• **Work to complete**
With the material below, print exactly the lines between the line holding "2. 实现节点创建功能" and the line holding "3. 增强节点交互功能", inclusive. Add nothing else.

◆ ◆ ◆ ◆ ◆ ◆ ◆

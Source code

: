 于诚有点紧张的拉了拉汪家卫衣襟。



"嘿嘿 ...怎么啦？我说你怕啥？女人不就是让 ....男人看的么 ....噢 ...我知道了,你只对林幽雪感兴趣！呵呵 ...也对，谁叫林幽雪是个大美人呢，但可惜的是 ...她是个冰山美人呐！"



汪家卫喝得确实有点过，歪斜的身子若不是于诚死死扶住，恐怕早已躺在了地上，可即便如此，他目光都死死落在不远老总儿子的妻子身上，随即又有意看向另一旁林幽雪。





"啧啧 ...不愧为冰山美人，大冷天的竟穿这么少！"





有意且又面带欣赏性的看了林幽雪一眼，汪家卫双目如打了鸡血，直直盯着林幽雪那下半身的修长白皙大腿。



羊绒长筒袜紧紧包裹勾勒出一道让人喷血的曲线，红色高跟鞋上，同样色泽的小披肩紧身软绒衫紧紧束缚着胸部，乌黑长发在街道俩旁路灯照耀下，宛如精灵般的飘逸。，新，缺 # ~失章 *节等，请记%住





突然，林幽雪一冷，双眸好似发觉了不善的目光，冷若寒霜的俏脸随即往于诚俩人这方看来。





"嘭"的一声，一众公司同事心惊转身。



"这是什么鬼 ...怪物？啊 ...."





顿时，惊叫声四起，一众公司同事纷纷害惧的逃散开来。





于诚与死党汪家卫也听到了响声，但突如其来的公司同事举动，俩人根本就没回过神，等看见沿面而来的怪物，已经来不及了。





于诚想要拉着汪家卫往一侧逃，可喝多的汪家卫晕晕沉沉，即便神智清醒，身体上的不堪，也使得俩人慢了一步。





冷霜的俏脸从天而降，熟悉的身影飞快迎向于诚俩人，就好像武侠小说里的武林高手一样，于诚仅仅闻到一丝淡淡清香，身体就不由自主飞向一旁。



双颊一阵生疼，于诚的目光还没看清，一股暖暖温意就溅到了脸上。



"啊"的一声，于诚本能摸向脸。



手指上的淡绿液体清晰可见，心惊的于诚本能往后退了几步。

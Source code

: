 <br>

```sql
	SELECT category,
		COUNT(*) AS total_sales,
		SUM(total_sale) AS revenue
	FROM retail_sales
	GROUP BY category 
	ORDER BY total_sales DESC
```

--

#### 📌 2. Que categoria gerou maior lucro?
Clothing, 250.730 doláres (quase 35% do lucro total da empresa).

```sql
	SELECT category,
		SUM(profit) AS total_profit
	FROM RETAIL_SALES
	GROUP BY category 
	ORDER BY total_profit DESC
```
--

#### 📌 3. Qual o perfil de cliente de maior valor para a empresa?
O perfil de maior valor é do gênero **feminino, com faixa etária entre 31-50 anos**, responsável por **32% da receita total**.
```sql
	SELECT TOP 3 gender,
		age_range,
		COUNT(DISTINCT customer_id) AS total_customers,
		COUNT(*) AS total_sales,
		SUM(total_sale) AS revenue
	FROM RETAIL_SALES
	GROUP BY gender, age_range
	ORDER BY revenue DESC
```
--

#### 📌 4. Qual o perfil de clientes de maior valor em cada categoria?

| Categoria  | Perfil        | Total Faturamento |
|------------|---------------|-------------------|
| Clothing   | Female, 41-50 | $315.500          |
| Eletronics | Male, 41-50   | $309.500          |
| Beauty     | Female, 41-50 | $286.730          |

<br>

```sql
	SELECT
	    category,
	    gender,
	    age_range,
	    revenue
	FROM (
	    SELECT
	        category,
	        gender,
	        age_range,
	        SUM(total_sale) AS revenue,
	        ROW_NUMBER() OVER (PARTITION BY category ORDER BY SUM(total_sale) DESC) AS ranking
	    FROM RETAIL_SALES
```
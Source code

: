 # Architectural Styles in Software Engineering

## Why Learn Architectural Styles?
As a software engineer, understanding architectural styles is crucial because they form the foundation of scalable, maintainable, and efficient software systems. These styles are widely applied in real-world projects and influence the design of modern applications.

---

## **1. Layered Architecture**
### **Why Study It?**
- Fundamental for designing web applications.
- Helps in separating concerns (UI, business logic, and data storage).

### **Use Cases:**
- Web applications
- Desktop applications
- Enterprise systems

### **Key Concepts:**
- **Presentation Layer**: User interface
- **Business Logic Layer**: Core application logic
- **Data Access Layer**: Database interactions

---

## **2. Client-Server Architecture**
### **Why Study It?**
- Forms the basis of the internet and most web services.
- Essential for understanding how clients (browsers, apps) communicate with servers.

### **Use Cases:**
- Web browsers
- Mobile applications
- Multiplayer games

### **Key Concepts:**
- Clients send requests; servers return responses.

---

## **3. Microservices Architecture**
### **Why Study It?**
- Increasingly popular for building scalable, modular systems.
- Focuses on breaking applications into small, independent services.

◆ ◆ ◆ ◆ ◆ ◆ ◆

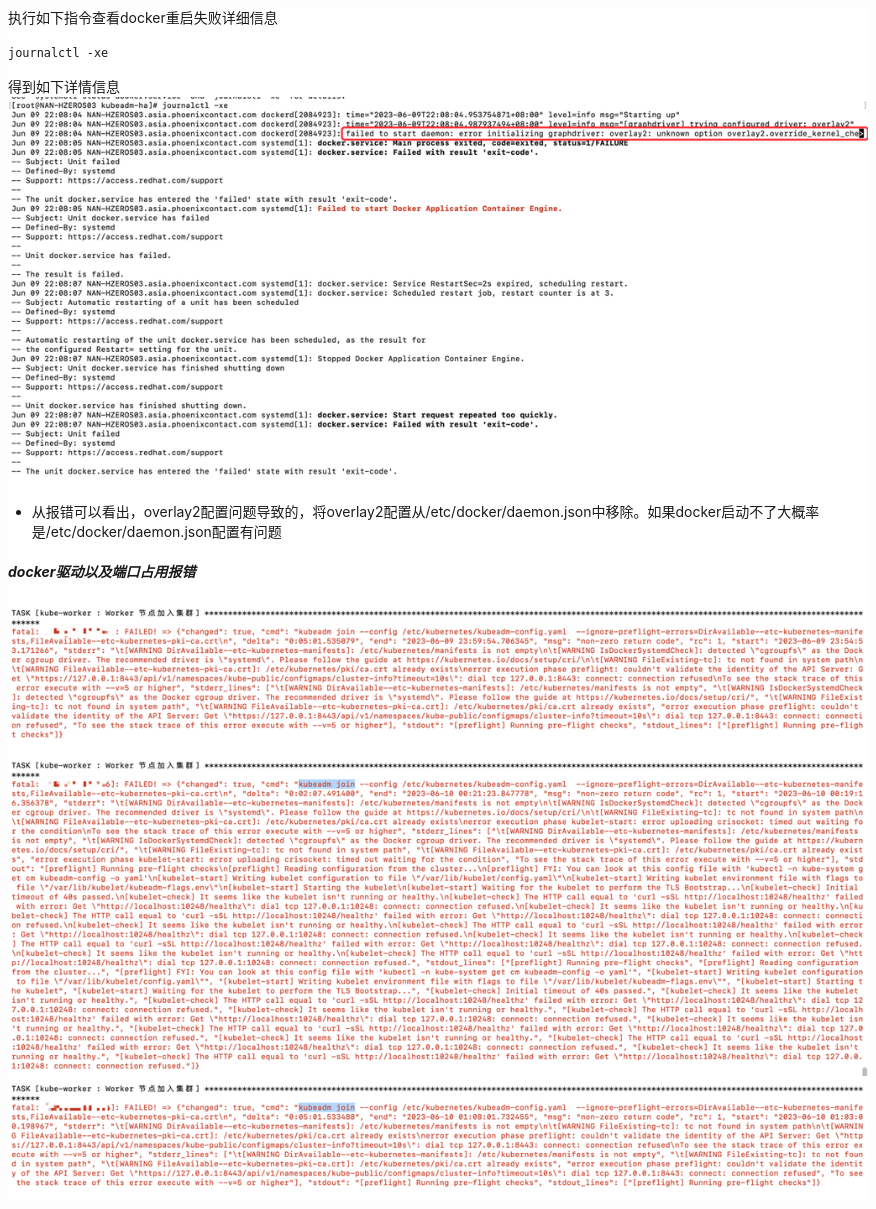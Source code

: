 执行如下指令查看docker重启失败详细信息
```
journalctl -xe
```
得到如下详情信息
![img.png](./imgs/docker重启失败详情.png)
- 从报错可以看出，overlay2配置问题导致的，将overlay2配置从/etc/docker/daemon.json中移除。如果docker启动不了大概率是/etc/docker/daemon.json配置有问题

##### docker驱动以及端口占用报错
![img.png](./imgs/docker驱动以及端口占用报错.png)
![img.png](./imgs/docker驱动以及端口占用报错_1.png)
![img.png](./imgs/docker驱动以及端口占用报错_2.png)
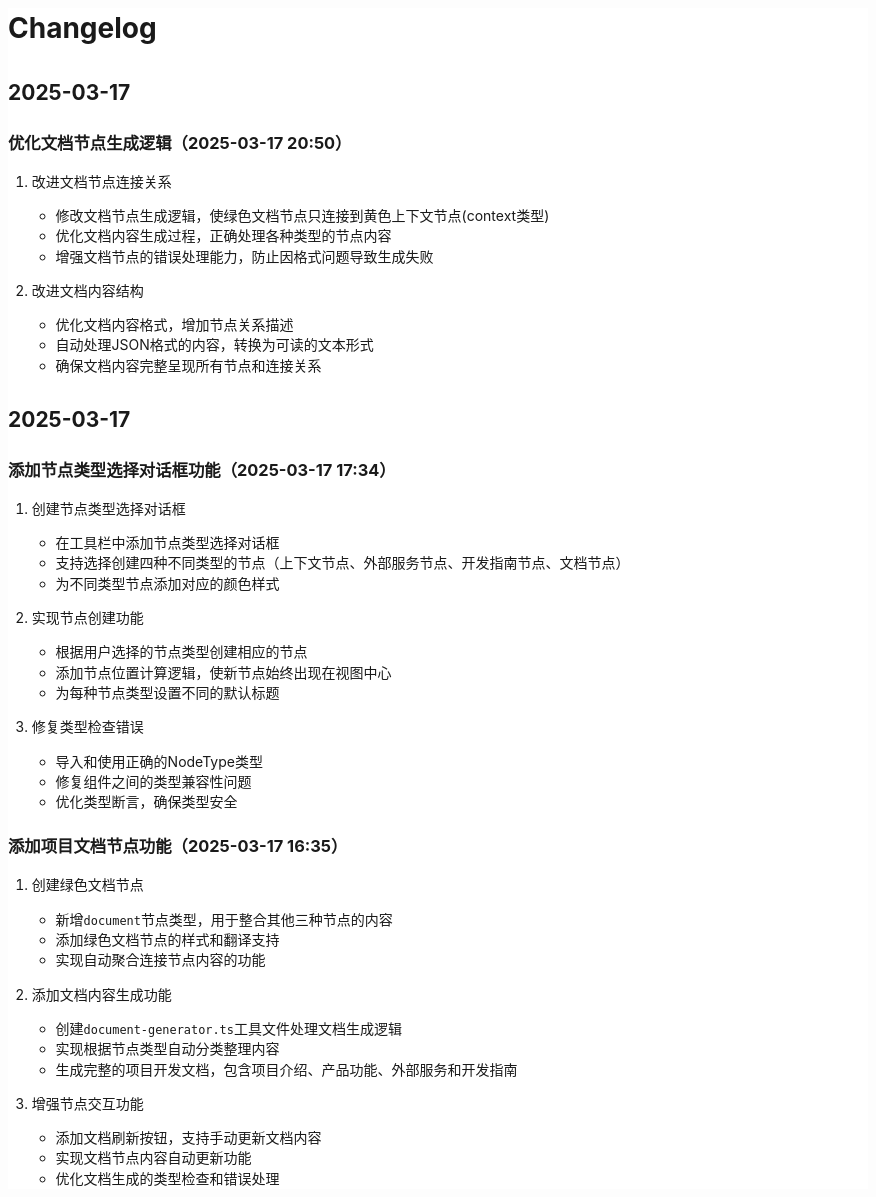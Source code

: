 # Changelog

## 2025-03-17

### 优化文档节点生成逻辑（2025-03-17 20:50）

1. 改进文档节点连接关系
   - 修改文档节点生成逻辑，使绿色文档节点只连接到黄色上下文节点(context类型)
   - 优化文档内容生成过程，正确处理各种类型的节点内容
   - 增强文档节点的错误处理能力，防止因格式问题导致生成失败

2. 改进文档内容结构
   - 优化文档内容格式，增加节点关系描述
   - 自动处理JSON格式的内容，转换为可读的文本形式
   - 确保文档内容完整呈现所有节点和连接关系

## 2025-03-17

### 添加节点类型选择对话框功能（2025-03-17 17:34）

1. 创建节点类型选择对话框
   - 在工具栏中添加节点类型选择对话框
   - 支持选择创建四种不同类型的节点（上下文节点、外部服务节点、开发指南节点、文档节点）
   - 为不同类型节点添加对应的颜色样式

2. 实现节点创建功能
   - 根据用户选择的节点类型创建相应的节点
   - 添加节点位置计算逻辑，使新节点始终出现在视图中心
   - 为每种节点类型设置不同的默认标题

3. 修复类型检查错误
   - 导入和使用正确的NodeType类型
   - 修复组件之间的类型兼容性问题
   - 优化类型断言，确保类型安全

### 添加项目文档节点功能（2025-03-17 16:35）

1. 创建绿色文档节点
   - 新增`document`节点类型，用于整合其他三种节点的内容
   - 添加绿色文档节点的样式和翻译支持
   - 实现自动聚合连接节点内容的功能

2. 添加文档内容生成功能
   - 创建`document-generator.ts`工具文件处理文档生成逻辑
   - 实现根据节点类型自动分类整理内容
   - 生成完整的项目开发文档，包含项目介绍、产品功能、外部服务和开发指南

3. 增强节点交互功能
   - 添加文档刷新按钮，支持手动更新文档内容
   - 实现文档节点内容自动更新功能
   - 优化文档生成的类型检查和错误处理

◆ ◆ ◆ ◆ ◆ ◆ ◆

• **Reply**
2. 实现节点创建功能
   - 根据用户选择的节点类型创建相应的节点
   - 添加节点位置计算逻辑，使新节点始终出现在视图中心
   - 为每种节点类型设置不同的默认标题

3. 修复类型检查错误
   - 导入和使用正确的NodeType类型
   - 修复组件之间的类型兼容性问题
   - 优化类型断言，确保类型安全

### 添加项目文档节点功能（2025-03-17 16:35）

1. 创建绿色文档节点
   - 新增`document`节点类型，用于整合其他三种节点的内容
   - 添加绿色文档节点的样式和翻译支持
   - 实现自动聚合连接节点内容的功能

2. 添加文档内容生成功能
   - 创建`document-generator.ts`工具文件处理文档生成逻辑
   - 实现根据节点类型自动分类整理内容
   - 生成完整的项目开发文档，包含项目介绍、产品功能、外部服务和开发指南

3. 增强节点交互功能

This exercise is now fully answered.